Given data below:
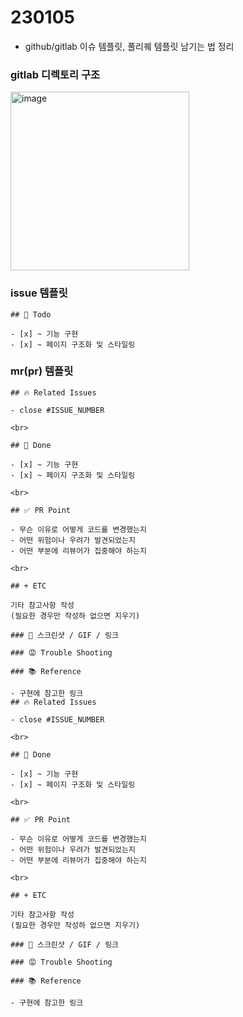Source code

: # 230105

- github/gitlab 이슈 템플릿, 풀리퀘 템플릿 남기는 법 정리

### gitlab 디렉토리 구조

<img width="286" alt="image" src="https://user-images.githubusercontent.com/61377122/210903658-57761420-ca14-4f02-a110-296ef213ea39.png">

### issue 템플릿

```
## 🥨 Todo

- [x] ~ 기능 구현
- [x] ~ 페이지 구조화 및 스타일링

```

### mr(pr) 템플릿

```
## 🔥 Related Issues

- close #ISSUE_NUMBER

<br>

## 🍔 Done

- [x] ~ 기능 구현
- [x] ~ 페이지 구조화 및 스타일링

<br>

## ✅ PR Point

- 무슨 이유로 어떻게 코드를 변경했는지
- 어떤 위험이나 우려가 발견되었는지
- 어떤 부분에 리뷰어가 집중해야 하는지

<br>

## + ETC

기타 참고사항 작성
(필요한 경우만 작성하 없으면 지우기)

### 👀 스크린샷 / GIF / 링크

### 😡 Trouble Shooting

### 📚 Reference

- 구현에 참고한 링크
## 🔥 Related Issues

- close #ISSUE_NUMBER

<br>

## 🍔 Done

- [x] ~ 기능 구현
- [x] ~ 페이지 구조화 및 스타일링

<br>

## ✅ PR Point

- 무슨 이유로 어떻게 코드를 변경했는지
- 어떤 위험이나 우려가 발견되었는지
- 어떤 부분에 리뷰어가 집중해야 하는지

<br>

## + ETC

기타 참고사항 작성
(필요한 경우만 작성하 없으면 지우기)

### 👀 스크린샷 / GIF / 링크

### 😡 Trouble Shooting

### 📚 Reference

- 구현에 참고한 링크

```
End of Given data.
**Problem details**
Search the records above for "gitlab" and copy every line that has it.

**Response to this task**
- github/gitlab 이슈 템플릿, 풀리퀘 템플릿 남기는 법 정리
### gitlab 디렉토리 구조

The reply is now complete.